Liam Neeson plays Father Ferreira, a father that has supposedly apostatized. This serves as another form of torture for the two young Jesuit priests since He was their mentor. Liam Neeson is a very talented actor (Have you seen “Schindler’s List”?) and his acting talent is put on full display here. From the very beginning you can see how emotionally overwhelmed and weary he is. Even in his darkest moments he plays it off with such bravado it reminded me of Hannibal Lecter in “The Silence of The Lambs”. There’s one scene where he is just interrogating and testing this one person and it is emotionally overwhelming. “I do because you are just like me. You see Jesus in Gethsemane and believe your trial is the same as His. Those five in the pit are suffering too, just like Jesus, but they don’t have your pride. They would never compare themselves to Jesus. Do you have the right to make them suffer? I heard the cries of suffering in this same cell. And I acted.”
Adam Driver (known mainly for his role as Kylo Ren in “Star Wars: The Force Awakens”) plays Father Francisco Garrpe; one of the two Jesuit priests. He’s definitely a more by the books Priest. When asked by villagers what to do when their tested by the inquisitor and his men, Andrew Garfield says “Trample” while Driver is adamant that they can’t or else they are endangering their souls. His acting is top-notch. It’s definitely a step-up from his previous roles. I’m surprised that he didn’t get at least nominated for best supporting actor.
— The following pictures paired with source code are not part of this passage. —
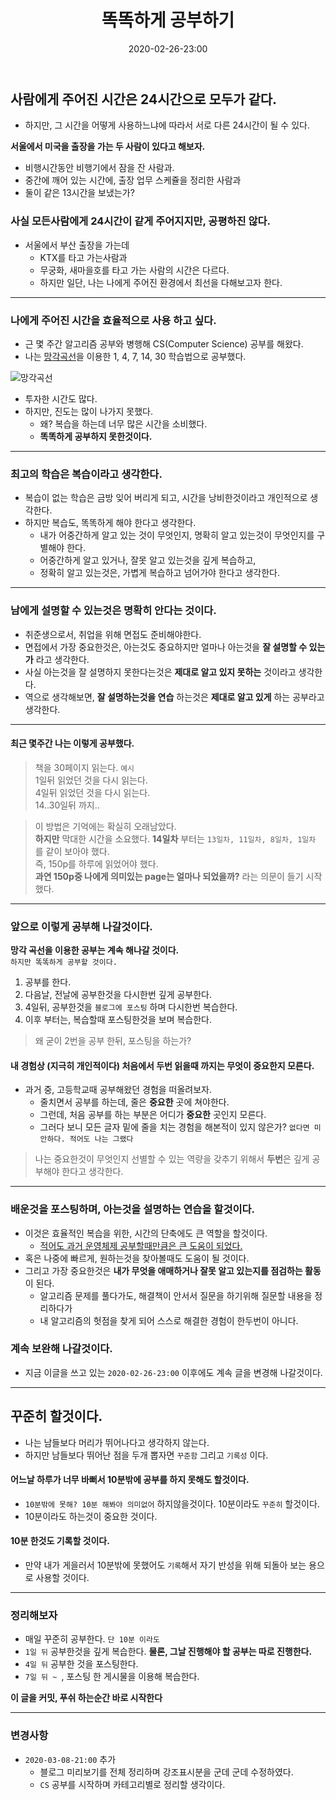 ﻿---
title: 똑똑하게 공부하기
date: 2020-02-26-23:00
categories:
- My

tags:
- Diary
- Study

photos:
- https://images.unsplash.com/photo-1532012197267-da84d127e765?ixlib=rb-1.2.1&ixid=eyJhcHBfaWQiOjEyMDd9&auto=format&fit=crop&w=400&q=60

---

<!-- 미리보기 방지 -->

## 사람에게 주어진 시간은 24시간으로 모두가 같다.
* 하지만, 그 시간을 어떻게 사용하느냐에 따라서 서로 다른 24시간이 될 수 있다.


**서울에서 미국을 출장을 가는 두 사람이 있다고 해보자.**  
* 비행시간동안 비행기에서 잠을 잔 사람과.
* 중간에 깨어 있는 시간에, 출장 업무 스케쥴을 정리한 사람과
* 둘이 같은 13시간을 보냈는가?

### 사실 모든사람에게 24시간이 같게 주어지지만, 공평하진 않다.
* 서울에서 부산 출장을 가는데 
    * KTX를 타고 가는사람과
    * 무궁화, 새마을호를 타고 가는 사람의 시간은 다르다.
    * 하지만 일단, 나는 나에게 주어진 환경에서 최선을 다해보고자 한다.


---

### 나에게 주어진 시간을 효율적으로 사용 하고 싶다.
* 근 몇 주간 알고리즘 공부와 병행해 CS(Computer Science) 공부를 해왔다.
* 나는 [망각곡선](https://ko.wikipedia.org/wiki/%EB%A7%9D%EA%B0%81_%EA%B3%A1%EC%84%A0)을 이용한 1, 4, 7, 14, 30 학습법으로 공부했다.

![망각곡선](https://upload.wikimedia.org/wikipedia/commons/thumb/4/4e/ForgettingCurve.svg/200px-ForgettingCurve.svg.png)

* 투자한 시간도 많다.
* 하지만, 진도는 많이 나가지 못했다.
    * 왜? 복습을 하는데 너무 많은 시간을 소비했다.
    * **똑똑하게 공부하지 못한것이다.**

---

### 최고의 학습은 복습이라고 생각한다.
* 복습이 없는 학습은 금방 잊어 버리게 되고, 시간을 낭비한것이라고 개인적으로 생각한다.
* 하지만 복습도, 똑똑하게 해야 한다고 생각한다.
    * 내가 어중간하게 알고 있는 것이 무엇인지, 명확히 알고 있는것이 무엇인지를 구별해야 한다.
    * 어중간하게 알고 있거나, 잘못 알고 있는것을 깊게 복습하고,
    * 정확히 알고 있는것은, 가볍게 복습하고 넘어가야 한다고 생각한다.

---

### 남에게 설명할 수 있는것은 명확히 안다는 것이다.
* 취준생으로서, 취업을 위해 면접도 준비해야한다.
* 면접에서 가장 중요한것은, 아는것도 중요하지만 얼마나 아는것을 **잘 설명할 수 있는가** 라고 생각한다.
* 사실 아는것을 잘 설명하지 못한다는것은 **제대로 알고 있지 못하는** 것이라고 생각한다.
* 역으로 생각해보면, **잘 설명하는것을 연습** 하는것은 **제대로 알고 있게** 하는 공부라고 생각한다.

---


#### 최근 몇주간 나는 이렇게 공부했다.
> 책을 30페이지 읽는다.  `예시`  
1일뒤 읽었던 것을 다시 읽는다.  
4일뒤 읽었던 것을 다시 읽는다.  
14..30일뒤 까지..  

> 이 방법은 기억에는 확실히 오래남았다.  
**하지만** 막대한 시간을 소요했다. **14일차** 부터는 `13일차, 11일차, 8일차, 1일차` 를 같이 보아야 했다.  
즉, 150p를 하루에 읽었어야 했다.  
**과연 150p중 나에게 의미있는 page는 얼마나 되었을까?** 라는 의문이 들기 시작했다.

---

### 앞으로 이렇게 공부해 나갈것이다.
**망각 곡선을 이용한 공부는 계속 해나갈 것이다.**  
`하지만 똑똑하게 공부할 것이다.`  

1. 공부를 한다.
2. 다음날, 전날에 공부한것을 다시한번 깊게 공부한다.
3. 4일뒤, 공부한것을 `블로그에 포스팅` 하며 다시한번 복습한다.
4. 이후 부터는, 복습할때 포스팅한것을 보며 복습한다. 

> 왜 굳이 2번을 공부 한뒤, 포스팅을 하는가?

#### 내 경험상 (지극히 개인적이다) 처음에서 두번 읽을때 까지는 무엇이 중요한지 모른다.
* 과거 중, 고등학교때 공부해왔던 경험을 떠올려보자.
    * 줄치면서 공부를 하는데, 줄은 **중요한** 곳에 쳐야한다.
    * 그런데, 처음 공부를 하는 부분은 어디가 **중요한** 곳인지 모른다.
    * 그러다 보니 모든 글자 밑에 줄을 치는 경험을 해본적이 있지 않은가? `없다면 미안하다. 적어도 나는 그랬다`

> 나는 중요한것이 무엇인지 선별할 수 있는 역량을 갖추기 위해서 **두번**은 깊게 공부해야 한다고 생각한다.

--- 

### 배운것을 포스팅하며, 아는것을 설명하는 연습을 할것이다.
* 이것은 효율적인 복습을 위한, 시간의 단축에도 큰 역할을 할것이다. 
    * [적어도 과거 운영체제 공부할때만큼은 큰 도움이 되었다.](https://blog.naver.com/ybook2006/221292457987)
* 혹은 나중에 빠르게, 원하는것을 찾아볼때도 도움이 될 것이다.
* 그리고 가장 중요한것은 **내가 무엇을 애매하거나 잘못 알고 있는지를 점검하는 활동** 이 된다.
    * 알고리즘 문제를 풀다가도, 해결책이 안서서 질문을 하기위해 질문할 내용을 정리하다가
    * 내 알고리즘의 헛점을 찾게 되어 스스로 해결한 경험이 한두번이 아니다.

### 계속 보완해 나갈것이다.
* 지금 이글을 쓰고 있는 `2020-02-26-23:00` 이후에도 계속 글을 변경해 나갈것이다.


---

## 꾸준히 할것이다.
* 나는 남들보다 머리가 뛰어나다고 생각하지 않는다.
* 하지만 남들보다 뛰어난 점을 두개 뽑자면 `꾸준함` 그리고 `기록성` 이다.

#### 어느날 하루가 너무 바뻐서 10분밖에 공부를 하지 못해도 할것이다.
* `10분밖에 못해? 10분 해봐야 의미없어` 하지않을것이다. 10분이라도 `꾸준히` 할것이다.
* 10분이라도 하는것이 중요한 것이다.

#### 10분 한것도 기록할 것이다.
* 만약 내가 게을러서 10분밖에 못했어도 `기록`해서 자기 반성을 위해 되돌아 보는 용으로 사용할 것이다.


---

### 정리해보자

* 매일 꾸준히 공부한다. `단 10분 이라도`
* `1일 뒤` 공부한것을 깊게 복습한다. **물론, 그날 진행해야 할 공부는 따로 진행한다.**
* `4일 뒤` 공부한 것을 포스팅한다. 
* `7일 뒤 ~ `, 포스팅 한 게시물을 이용해 복습한다.

**이 글을 커밋, 푸쉬 하는순간 바로 시작한다**

---

### 변경사항

* `2020-03-08-21:00` 추가
    * 블로그 미리보기를 전체 정리하며 강조표시분을 군데 군데 수정하였다.
    * `CS` 공부를 시작하며 카테고리별로 정리할 생각이다.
Andrew Garfield plays Father Sebastio Rodrigues the second Jesuit priest that the film devotes almost all of it’s time to. This is Andrew Garfield’s second move in which he plays a young man that tries to stay true to the faith with the first being “Hacksaw Ridge”. I’m not quite sure which performance I liked more. His performance is worth an Oscar (which he was nominated for his performance “Hacksaw Ridge”). He also lost a ton of weight for the role. I’m not talking like just 10 pounds or so; he was practically almost skin and bones (but not as bad as Christian Bale in “The Machinist”). His performance is at its most captivating towards the end when he’s trapped in a cell and is being verbally attacked by another character.
The cinematography is absolutely gorgeous. It was shot by the same person who helmed “The Wolf of Wall Street.” It reminded me a lot of Alejandro G. Inarritu’s film “The Revenant.”
“Silence” is Martin Scorsese’s passion project and it truly shows. This film stands along the likes of “Goodfellas,” “The Departed,” and “Raging Bull” as one of his best films to date.